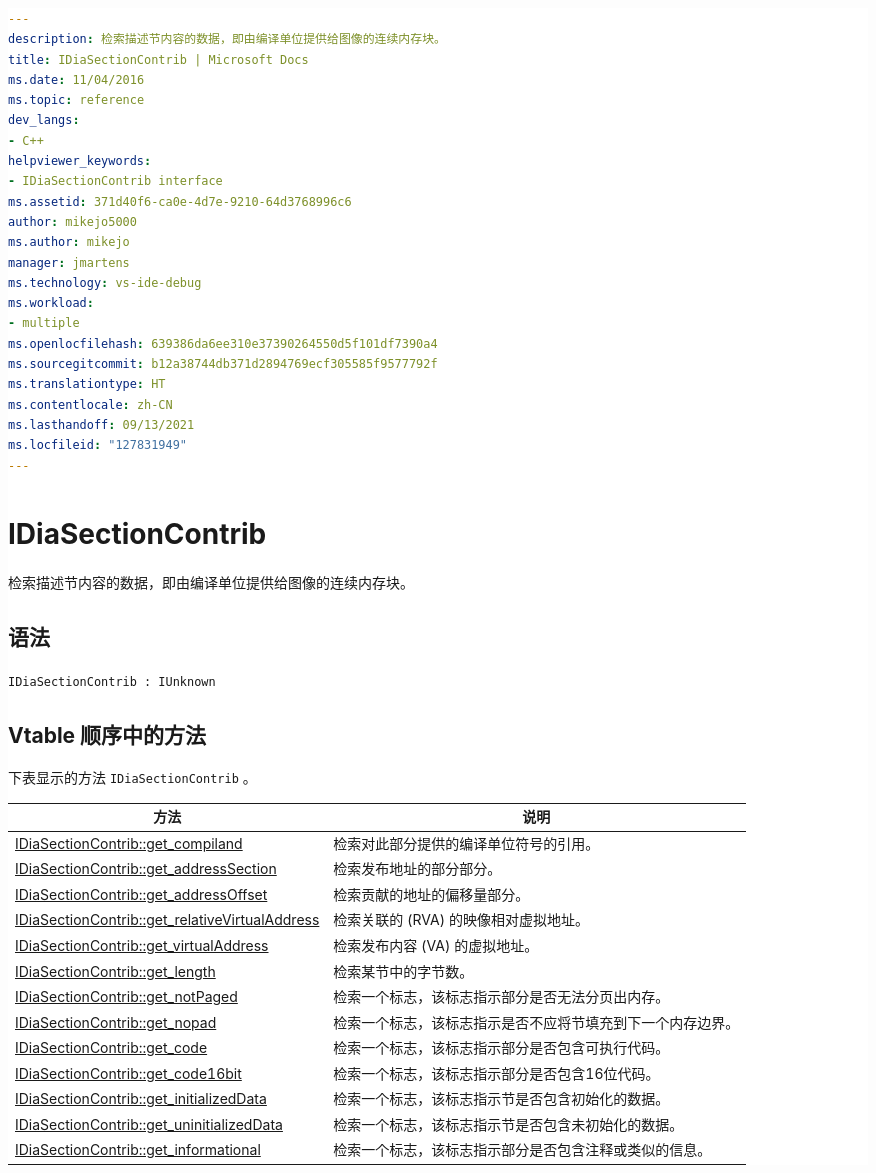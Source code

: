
 ```yaml
---
description: 检索描述节内容的数据，即由编译单位提供给图像的连续内存块。
title: IDiaSectionContrib | Microsoft Docs
ms.date: 11/04/2016
ms.topic: reference
dev_langs:
- C++
helpviewer_keywords:
- IDiaSectionContrib interface
ms.assetid: 371d40f6-ca0e-4d7e-9210-64d3768996c6
author: mikejo5000
ms.author: mikejo
manager: jmartens
ms.technology: vs-ide-debug
ms.workload:
- multiple
ms.openlocfilehash: 639386da6ee310e37390264550d5f101df7390a4
ms.sourcegitcommit: b12a38744db371d2894769ecf305585f9577792f
ms.translationtype: HT
ms.contentlocale: zh-CN
ms.lasthandoff: 09/13/2021
ms.locfileid: "127831949"
---
```

# <a name="idiasectioncontrib"></a>IDiaSectionContrib
检索描述节内容的数据，即由编译单位提供给图像的连续内存块。

## <a name="syntax"></a>语法

```
IDiaSectionContrib : IUnknown
```

## <a name="methods-in-vtable-order"></a>Vtable 顺序中的方法
下表显示的方法 `IDiaSectionContrib` 。

|方法|说明|
|------------|-----------------|
|[IDiaSectionContrib::get_compiland](../../debugger/debug-interface-access/idiasectioncontrib-get-compiland.md)|检索对此部分提供的编译单位符号的引用。|
|[IDiaSectionContrib::get_addressSection](../../debugger/debug-interface-access/idiasectioncontrib-get-addresssection.md)|检索发布地址的部分部分。|
|[IDiaSectionContrib::get_addressOffset](../../debugger/debug-interface-access/idiasectioncontrib-get-addressoffset.md)|检索贡献的地址的偏移量部分。|
|[IDiaSectionContrib::get_relativeVirtualAddress](../../debugger/debug-interface-access/idiasectioncontrib-get-relativevirtualaddress.md)|检索关联的 (RVA) 的映像相对虚拟地址。|
|[IDiaSectionContrib::get_virtualAddress](../../debugger/debug-interface-access/idiasectioncontrib-get-virtualaddress.md)|检索发布内容 (VA) 的虚拟地址。|
|[IDiaSectionContrib::get_length](../../debugger/debug-interface-access/idiasectioncontrib-get-length.md)|检索某节中的字节数。|
|[IDiaSectionContrib::get_notPaged](../../debugger/debug-interface-access/idiasectioncontrib-get-notpaged.md)|检索一个标志，该标志指示部分是否无法分页出内存。|
|[IDiaSectionContrib::get_nopad](../../debugger/debug-interface-access/idiasectioncontrib-get-nopad.md)|检索一个标志，该标志指示是否不应将节填充到下一个内存边界。|
|[IDiaSectionContrib::get_code](../../debugger/debug-interface-access/idiasectioncontrib-get-code.md)|检索一个标志，该标志指示部分是否包含可执行代码。|
|[IDiaSectionContrib::get_code16bit](../../debugger/debug-interface-access/idiasectioncontrib-get-code16bit.md)|检索一个标志，该标志指示部分是否包含16位代码。|
|[IDiaSectionContrib::get_initializedData](../../debugger/debug-interface-access/idiasectioncontrib-get-initializeddata.md)|检索一个标志，该标志指示节是否包含初始化的数据。|
|[IDiaSectionContrib::get_uninitializedData](../../debugger/debug-interface-access/idiasectioncontrib-get-uninitializeddata.md)|检索一个标志，该标志指示节是否包含未初始化的数据。|
|[IDiaSectionContrib::get_informational](../../debugger/debug-interface-access/idiasectioncontrib-get-informational.md)|检索一个标志，该标志指示部分是否包含注释或类似的信息。|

* * *

Work out how many lines of the data include the word "即由编译单位提供给图像的连续内存块", and write that number alone.

Solution to this problem: 2